Pourquoi la philosophie, aviez-vous le sentiment qu’elle était moins visible que d’autres disciplines ?
R. M. : Il est vrai que d’autres disciplines comme la littérature et l’essai, jouissent d’une grande médiatisation, tandis que la philosophie souffre d’un préjugé persistant : elle serait abstraite, compliquée, réservée à quelques spécialistes. Nous avons voulu démontrer le contraire en abordant des sujets qui concernent tout le monde.
C.C : L’amour, la douleur, la violence, nul ne peut dire « ça ne m’intéresse pas » ! Alors le défi, pour nous, est de faire comprendre la philosophie en renonçant au jargon. Les intervenants sont des spécialistes rigoureux, mais ils font l’effort de parler une langue compréhensible par tous.
« Il existe aujourd’hui une confusion entre désir, plaisir, besoin et pulsion »
Le thème du désir a-t-il été consensuel ou âprement débattu ?
C. C. : Débattu, bien sûr. Le débat donne de l’intensité à cette aventure. Nous avons hésité notamment avec la notion de confiance. Mais nous avons constaté qu’il existe aujourd’hui une confusion entre désir, plaisir, besoin et pulsion. Nous avons aussi le sentiment que le désir s’érode dans plusieurs domaines de l’existence.
R. M. : De plus, le désir traverse tous les champs de l’expérience humaine. Il permet de parler de l’amour, de Dieu, d’enfant ou encore de politique.

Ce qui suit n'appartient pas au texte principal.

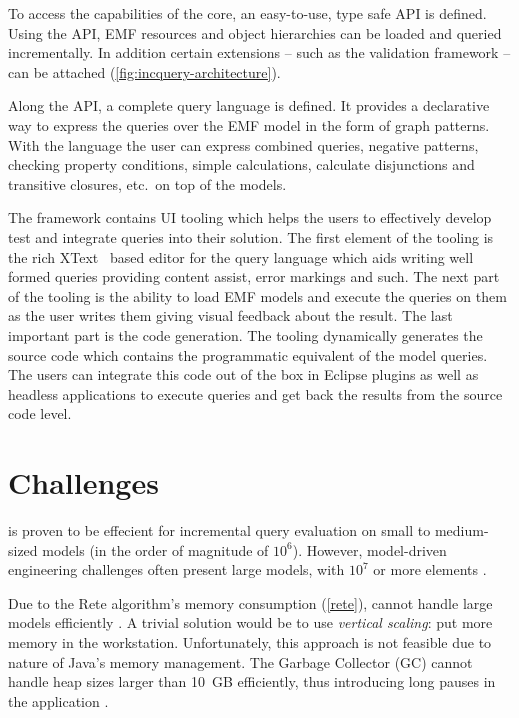 To access the capabilities of the core, an easy-to-use, type safe API is
defined. Using the API, EMF resources and object hierarchies can be loaded and
queried incrementally. In addition certain extensions -- such as the validation
framework -- can be attached (\autoref{fig:incquery-architecture}).

Along the API, a complete query language is defined. It provides a declarative
way to express the queries over the EMF model in the form of graph patterns.
With the language the user can express combined queries, negative patterns,
checking property conditions, simple calculations, calculate disjunctions and
transitive closures, etc.~on top of the models.

The framework contains UI tooling which helps the users to effectively develop
test and integrate queries into their solution. The first element of the tooling
is the rich XText~\cite{XtextWeb} based editor for the query language which aids writing well
formed queries providing content assist, error markings and such. The next part
of the tooling is the ability to load EMF models and execute the queries on them
as the user writes them giving visual feedback about the result.
The last important part is the code generation. The tooling dynamically
generates the source code which contains the programmatic equivalent of the
model queries. The users can integrate this code out of the box in Eclipse
plugins as well as headless applications to execute queries and get back the
results from the source code level.

\section{Challenges}

\eiq{} is proven to be effecient for incremental query evaluation on small to medium-sized models (in the order of magnitude of $10^6$). However, model-driven engineering challenges often present large models, with $10^7$ or more elements \cite{Scheidgen12}. 

Due to the Rete algorithm's memory consumption (\autoref{rete}), \eiq{} cannot handle large models efficiently \cite{models10}. A trivial solution would be to use \emph{vertical scaling}: put more memory in the workstation. Unfortunately, this approach is not feasible due to nature of Java's memory management. The Garbage Collector (GC) cannot handle heap sizes larger than 10~GB efficiently, thus introducing long pauses in the application \cite{Azul}.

Le désir, quoi de neuf sous le soleil ? Comment l’interroger, notamment auprès des plus jeunes ?
R. M. : Bien sûr qu’il y a les grands textes, de Platon à Spinoza. Mais il s’agit de comprendre ce que le désir signifie aujourd’hui, à l’heure des réseaux sociaux, des algorithmes et de la gratification immédiate.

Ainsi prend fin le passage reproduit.